(Directions)
An identical copy of every entry below is the required output.

(Material for this exercise)
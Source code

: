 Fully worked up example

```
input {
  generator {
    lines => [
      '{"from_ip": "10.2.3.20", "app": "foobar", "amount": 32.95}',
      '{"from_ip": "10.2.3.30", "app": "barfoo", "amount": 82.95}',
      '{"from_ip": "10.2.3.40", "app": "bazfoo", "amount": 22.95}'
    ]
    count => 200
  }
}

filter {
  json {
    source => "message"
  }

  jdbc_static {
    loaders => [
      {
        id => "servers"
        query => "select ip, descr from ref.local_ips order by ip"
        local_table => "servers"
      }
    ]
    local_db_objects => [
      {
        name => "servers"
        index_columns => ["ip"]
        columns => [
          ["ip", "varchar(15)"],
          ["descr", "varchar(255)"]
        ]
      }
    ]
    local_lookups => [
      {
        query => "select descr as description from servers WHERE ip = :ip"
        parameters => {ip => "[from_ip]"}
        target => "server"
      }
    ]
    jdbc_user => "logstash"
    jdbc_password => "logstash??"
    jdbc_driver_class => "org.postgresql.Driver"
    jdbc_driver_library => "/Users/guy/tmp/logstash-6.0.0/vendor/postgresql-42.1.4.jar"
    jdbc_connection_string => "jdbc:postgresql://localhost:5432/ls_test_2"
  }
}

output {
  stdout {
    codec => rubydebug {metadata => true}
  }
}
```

(Solution to the problem)
Source code

: Fully worked up example

```
input {
  generator {
    lines => [
      '{"from_ip": "10.2.3.20", "app": "foobar", "amount": 32.95}',
      '{"from_ip": "10.2.3.30", "app": "barfoo", "amount": 82.95}',
      '{"from_ip": "10.2.3.40", "app": "bazfoo", "amount": 22.95}'
    ]
    count => 200
  }
}

filter {
  json {
    source => "message"
  }

  jdbc_static {
    loaders => [
      {
        id => "servers"
        query => "select ip, descr from ref.local_ips order by ip"
        local_table => "servers"
      }
    ]
    local_db_objects => [
      {
        name => "servers"
        index_columns => ["ip"]
        columns => [
          ["ip", "varchar(15)"],
          ["descr", "varchar(255)"]
        ]
      }
    ]
    local_lookups => [
      {
        query => "select descr as description from servers WHERE ip = :ip"
        parameters => {ip => "[from_ip]"}
        target => "server"
      }
    ]
    jdbc_user => "logstash"
    jdbc_password => "logstash??"
    jdbc_driver_class => "org.postgresql.Driver"
    jdbc_driver_library => "/Users/guy/tmp/logstash-6.0.0/vendor/postgresql-42.1.4.jar"
    jdbc_connection_string => "jdbc:postgresql://localhost:5432/ls_test_2"
  }
}

output {
  stdout {
    codec => rubydebug {metadata => true}
  }
}
```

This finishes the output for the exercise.